* **Directions for this task**
Across the data below, how many lines have the word "avião" in them? Give the number and nothing else.

* **Material provided**
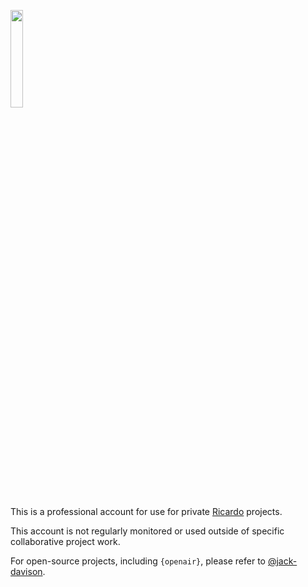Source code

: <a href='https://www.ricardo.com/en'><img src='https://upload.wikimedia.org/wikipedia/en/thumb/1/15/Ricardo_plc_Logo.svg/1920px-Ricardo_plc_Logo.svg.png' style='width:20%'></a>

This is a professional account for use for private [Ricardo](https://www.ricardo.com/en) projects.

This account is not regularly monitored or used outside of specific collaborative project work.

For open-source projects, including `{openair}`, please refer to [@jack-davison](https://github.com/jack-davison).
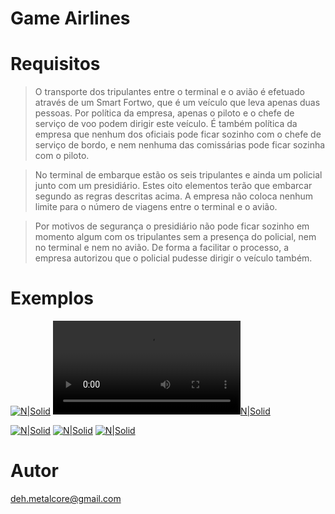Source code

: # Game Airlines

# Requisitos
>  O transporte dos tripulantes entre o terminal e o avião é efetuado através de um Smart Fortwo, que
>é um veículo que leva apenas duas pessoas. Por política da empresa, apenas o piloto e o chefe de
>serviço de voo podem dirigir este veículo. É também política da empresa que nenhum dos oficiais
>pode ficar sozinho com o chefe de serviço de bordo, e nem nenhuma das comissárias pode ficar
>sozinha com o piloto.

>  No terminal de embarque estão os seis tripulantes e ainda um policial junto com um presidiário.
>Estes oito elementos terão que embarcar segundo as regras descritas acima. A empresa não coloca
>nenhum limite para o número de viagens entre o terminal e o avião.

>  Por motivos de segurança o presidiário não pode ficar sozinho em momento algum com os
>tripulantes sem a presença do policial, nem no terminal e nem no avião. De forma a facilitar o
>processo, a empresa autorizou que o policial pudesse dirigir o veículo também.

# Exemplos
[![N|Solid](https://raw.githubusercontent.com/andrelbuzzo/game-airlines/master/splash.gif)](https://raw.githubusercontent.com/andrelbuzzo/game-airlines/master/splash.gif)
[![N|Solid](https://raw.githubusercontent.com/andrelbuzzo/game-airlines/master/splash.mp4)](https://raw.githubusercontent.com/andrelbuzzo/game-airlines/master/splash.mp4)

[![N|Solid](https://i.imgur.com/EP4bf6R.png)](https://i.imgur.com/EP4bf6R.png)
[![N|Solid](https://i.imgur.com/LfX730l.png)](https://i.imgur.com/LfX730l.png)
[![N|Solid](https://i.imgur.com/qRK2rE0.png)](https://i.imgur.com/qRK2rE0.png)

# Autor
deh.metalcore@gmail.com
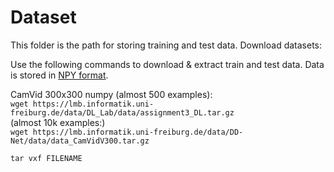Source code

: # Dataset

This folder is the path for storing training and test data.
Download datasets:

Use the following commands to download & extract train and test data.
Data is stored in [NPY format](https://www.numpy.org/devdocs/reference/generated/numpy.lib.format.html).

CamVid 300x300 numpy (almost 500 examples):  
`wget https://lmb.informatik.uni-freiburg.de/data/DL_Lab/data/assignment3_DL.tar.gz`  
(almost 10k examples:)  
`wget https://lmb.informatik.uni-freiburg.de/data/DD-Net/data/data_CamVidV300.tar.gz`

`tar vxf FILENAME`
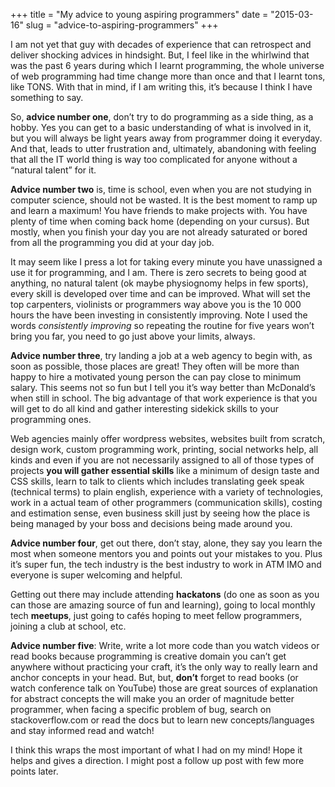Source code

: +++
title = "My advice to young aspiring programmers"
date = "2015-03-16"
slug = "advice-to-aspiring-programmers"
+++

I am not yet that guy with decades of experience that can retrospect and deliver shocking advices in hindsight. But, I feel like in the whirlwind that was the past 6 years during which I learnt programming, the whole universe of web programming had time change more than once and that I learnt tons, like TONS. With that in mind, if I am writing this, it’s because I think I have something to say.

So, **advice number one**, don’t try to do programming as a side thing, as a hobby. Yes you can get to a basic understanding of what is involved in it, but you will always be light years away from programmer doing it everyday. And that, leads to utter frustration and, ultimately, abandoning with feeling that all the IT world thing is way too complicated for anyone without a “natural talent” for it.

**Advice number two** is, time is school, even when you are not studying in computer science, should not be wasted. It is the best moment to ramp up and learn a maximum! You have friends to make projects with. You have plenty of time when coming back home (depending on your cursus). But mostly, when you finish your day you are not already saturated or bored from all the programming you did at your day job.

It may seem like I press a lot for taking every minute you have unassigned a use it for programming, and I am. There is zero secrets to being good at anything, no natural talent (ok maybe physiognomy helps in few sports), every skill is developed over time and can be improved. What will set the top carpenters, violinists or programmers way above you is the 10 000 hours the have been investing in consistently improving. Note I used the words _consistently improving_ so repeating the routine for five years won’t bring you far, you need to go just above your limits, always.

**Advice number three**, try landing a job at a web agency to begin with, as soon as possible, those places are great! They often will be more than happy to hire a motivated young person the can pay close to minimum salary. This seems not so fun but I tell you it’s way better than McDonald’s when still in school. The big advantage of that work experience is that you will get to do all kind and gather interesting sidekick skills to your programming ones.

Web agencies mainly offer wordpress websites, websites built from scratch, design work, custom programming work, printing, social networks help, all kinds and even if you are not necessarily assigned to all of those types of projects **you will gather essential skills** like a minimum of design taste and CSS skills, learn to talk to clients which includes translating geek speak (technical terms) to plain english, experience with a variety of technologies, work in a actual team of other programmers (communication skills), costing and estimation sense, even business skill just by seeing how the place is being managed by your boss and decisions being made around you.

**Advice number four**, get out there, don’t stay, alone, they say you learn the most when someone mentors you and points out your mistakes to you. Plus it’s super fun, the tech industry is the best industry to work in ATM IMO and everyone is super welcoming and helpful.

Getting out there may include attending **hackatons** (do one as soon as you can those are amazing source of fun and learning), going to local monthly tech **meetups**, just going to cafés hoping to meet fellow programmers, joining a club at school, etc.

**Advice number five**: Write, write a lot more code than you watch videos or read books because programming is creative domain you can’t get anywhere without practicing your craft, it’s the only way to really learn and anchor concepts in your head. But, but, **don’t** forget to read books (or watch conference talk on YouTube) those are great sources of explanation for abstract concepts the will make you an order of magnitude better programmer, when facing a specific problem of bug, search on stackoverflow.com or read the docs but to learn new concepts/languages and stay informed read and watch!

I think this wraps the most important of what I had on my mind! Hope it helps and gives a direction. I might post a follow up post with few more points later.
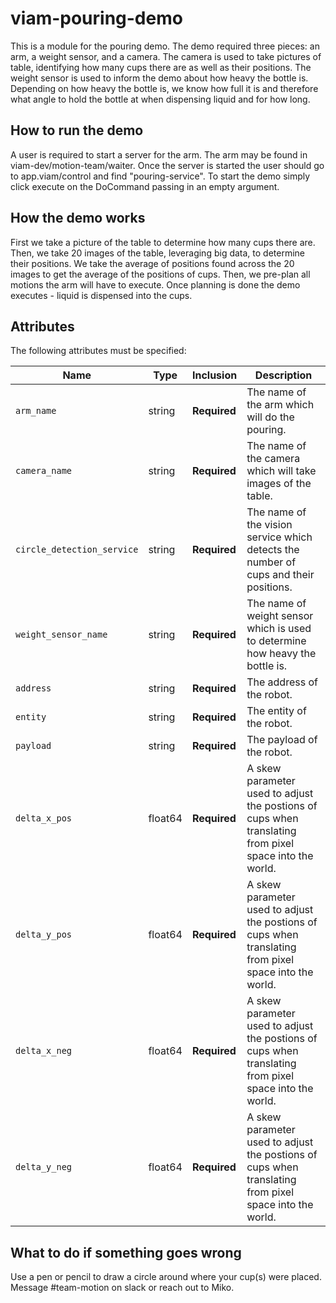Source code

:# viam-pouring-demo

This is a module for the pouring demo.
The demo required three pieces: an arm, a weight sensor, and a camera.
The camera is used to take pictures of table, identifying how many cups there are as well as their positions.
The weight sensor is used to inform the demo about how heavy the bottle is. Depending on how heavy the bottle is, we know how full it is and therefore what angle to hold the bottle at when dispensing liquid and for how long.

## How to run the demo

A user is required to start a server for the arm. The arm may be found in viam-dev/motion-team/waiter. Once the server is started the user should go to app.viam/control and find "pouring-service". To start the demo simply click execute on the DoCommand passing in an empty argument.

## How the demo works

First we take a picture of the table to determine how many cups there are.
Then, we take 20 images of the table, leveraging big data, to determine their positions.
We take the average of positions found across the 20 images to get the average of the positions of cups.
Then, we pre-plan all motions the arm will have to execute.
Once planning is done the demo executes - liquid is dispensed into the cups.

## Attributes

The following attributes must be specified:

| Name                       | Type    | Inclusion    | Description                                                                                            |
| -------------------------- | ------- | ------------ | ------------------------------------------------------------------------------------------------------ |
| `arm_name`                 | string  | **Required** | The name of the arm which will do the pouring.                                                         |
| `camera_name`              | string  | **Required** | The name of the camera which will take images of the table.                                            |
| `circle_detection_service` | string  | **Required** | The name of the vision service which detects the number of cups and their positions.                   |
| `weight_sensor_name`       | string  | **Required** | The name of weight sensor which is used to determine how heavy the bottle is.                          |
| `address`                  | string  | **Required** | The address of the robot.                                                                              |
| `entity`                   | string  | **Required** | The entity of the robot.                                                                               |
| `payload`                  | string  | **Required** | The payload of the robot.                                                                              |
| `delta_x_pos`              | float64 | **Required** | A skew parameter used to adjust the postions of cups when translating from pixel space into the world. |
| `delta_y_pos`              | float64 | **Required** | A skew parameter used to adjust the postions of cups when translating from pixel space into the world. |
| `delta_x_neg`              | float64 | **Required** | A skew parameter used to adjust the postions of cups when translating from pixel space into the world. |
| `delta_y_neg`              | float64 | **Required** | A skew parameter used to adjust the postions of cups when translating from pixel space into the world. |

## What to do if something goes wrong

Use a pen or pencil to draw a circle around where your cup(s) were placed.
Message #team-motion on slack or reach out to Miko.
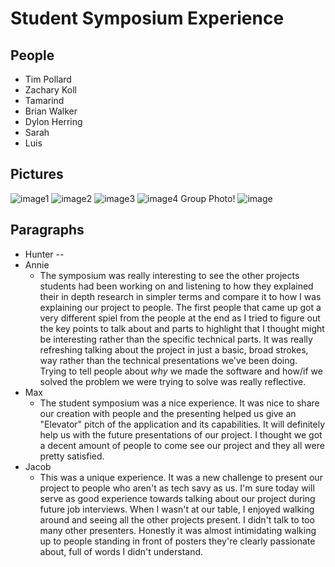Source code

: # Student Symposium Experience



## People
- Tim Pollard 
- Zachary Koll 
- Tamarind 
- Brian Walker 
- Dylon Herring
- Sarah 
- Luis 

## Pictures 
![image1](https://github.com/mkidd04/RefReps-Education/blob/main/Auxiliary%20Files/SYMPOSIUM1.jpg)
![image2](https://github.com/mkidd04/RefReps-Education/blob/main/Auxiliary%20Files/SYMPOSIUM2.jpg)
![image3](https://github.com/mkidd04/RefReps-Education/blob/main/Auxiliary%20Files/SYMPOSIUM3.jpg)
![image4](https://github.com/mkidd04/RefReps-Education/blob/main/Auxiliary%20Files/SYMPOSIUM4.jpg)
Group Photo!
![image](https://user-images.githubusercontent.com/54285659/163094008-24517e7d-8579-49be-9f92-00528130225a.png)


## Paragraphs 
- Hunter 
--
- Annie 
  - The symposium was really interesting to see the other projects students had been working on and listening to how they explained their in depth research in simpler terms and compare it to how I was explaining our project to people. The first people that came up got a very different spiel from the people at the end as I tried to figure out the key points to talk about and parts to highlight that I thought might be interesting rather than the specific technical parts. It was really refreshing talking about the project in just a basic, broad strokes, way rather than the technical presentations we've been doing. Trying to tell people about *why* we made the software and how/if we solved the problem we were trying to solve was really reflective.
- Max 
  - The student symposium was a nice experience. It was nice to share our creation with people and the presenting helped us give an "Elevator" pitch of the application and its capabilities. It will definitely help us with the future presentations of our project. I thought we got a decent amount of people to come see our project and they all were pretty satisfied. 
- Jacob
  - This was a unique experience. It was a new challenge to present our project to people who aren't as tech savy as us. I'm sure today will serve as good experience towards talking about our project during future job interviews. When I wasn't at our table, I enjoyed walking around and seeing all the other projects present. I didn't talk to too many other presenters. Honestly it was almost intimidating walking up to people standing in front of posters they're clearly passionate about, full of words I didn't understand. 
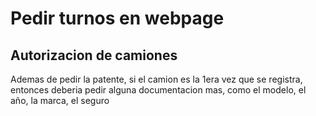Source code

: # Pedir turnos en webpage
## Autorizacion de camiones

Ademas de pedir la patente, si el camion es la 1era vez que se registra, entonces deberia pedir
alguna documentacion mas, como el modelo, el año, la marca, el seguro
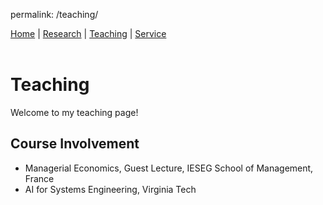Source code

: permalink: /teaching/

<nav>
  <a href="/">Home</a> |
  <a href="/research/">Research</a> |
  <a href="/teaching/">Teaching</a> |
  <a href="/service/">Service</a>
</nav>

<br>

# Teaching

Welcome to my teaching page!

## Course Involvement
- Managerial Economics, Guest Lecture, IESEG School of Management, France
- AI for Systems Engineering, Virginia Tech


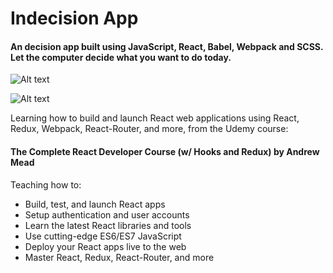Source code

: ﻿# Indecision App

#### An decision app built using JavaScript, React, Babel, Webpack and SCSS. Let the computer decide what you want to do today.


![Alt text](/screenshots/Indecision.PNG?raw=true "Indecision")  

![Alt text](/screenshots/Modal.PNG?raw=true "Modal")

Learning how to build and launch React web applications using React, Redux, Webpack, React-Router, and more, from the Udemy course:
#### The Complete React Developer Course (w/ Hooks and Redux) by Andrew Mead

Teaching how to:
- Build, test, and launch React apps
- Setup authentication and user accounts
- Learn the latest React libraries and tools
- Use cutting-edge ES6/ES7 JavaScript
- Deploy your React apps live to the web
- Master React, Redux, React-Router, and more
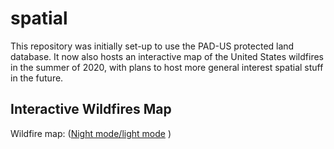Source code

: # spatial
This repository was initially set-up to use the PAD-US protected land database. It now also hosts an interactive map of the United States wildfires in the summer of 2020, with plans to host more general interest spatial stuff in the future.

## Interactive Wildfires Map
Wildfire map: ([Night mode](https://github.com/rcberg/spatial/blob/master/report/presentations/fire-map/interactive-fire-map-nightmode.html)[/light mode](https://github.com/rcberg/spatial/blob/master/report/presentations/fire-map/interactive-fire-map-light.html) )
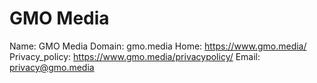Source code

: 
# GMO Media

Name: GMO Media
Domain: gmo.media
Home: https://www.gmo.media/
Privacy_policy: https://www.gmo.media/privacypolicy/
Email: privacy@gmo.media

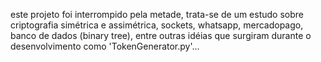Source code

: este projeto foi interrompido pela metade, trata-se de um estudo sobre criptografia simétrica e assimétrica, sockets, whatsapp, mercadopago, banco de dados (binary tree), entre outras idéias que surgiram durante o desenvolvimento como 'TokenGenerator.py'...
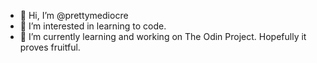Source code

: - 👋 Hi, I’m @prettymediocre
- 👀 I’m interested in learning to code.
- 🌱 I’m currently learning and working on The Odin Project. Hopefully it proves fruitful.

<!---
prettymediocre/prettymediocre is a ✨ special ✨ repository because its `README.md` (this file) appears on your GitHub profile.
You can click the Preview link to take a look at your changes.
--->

* **Reply to the exercise**
3